• **RECORDED DATA**:
________________

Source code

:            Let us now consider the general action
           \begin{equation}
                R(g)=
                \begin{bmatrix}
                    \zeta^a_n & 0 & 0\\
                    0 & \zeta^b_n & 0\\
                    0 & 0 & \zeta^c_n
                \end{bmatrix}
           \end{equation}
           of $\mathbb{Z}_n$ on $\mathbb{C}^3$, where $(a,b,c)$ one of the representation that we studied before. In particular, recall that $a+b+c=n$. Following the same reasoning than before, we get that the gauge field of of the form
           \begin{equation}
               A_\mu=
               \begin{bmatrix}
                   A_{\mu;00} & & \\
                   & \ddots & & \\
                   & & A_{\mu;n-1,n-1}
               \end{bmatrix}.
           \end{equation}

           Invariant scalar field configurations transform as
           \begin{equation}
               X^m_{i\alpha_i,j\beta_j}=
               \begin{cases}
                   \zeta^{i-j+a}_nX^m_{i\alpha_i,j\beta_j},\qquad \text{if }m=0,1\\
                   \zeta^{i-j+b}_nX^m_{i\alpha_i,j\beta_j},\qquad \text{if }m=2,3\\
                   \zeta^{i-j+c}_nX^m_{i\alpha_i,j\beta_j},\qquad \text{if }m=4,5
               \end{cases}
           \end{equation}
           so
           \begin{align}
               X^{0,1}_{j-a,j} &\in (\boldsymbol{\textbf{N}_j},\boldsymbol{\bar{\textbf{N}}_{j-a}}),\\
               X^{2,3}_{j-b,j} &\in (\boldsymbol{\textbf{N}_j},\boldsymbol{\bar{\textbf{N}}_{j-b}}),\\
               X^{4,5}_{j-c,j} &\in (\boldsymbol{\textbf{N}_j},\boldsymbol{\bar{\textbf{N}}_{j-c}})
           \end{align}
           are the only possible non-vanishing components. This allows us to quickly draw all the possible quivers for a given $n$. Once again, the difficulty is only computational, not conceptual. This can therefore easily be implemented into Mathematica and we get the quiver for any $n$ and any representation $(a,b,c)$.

________________

• **WORK ORDER**:
Please repeat each entry. Keep every word the same.

• **EXPECTED OUTPUT**:
Source code

:            Let us now consider the general action
           \begin{equation}
                R(g)=
                \begin{bmatrix}
                    \zeta^a_n & 0 & 0\\
                    0 & \zeta^b_n & 0\\
                    0 & 0 & \zeta^c_n
                \end{bmatrix}
           \end{equation}
           of $\mathbb{Z}_n$ on $\mathbb{C}^3$, where $(a,b,c)$ one of the representation that we studied before. In particular, recall that $a+b+c=n$. Following the same reasoning than before, we get that the gauge field of of the form
           \begin{equation}
               A_\mu=
               \begin{bmatrix}
                   A_{\mu;00} & & \\
                   & \ddots & & \\
                   & & A_{\mu;n-1,n-1}
               \end{bmatrix}.
           \end{equation}

           Invariant scalar field configurations transform as
           \begin{equation}
               X^m_{i\alpha_i,j\beta_j}=
               \begin{cases}
                   \zeta^{i-j+a}_nX^m_{i\alpha_i,j\beta_j},\qquad \text{if }m=0,1\\
                   \zeta^{i-j+b}_nX^m_{i\alpha_i,j\beta_j},\qquad \text{if }m=2,3\\
                   \zeta^{i-j+c}_nX^m_{i\alpha_i,j\beta_j},\qquad \text{if }m=4,5
               \end{cases}
           \end{equation}
           so
           \begin{align}
               X^{0,1}_{j-a,j} &\in (\boldsymbol{\textbf{N}_j},\boldsymbol{\bar{\textbf{N}}_{j-a}}),\\
               X^{2,3}_{j-b,j} &\in (\boldsymbol{\textbf{N}_j},\boldsymbol{\bar{\textbf{N}}_{j-b}}),\\
               X^{4,5}_{j-c,j} &\in (\boldsymbol{\textbf{N}_j},\boldsymbol{\bar{\textbf{N}}_{j-c}})
           \end{align}
           are the only possible non-vanishing components. This allows us to quickly draw all the possible quivers for a given $n$. Once again, the difficulty is only computational, not conceptual. This can therefore easily be implemented into Mathematica and we get the quiver for any $n$ and any representation $(a,b,c)$.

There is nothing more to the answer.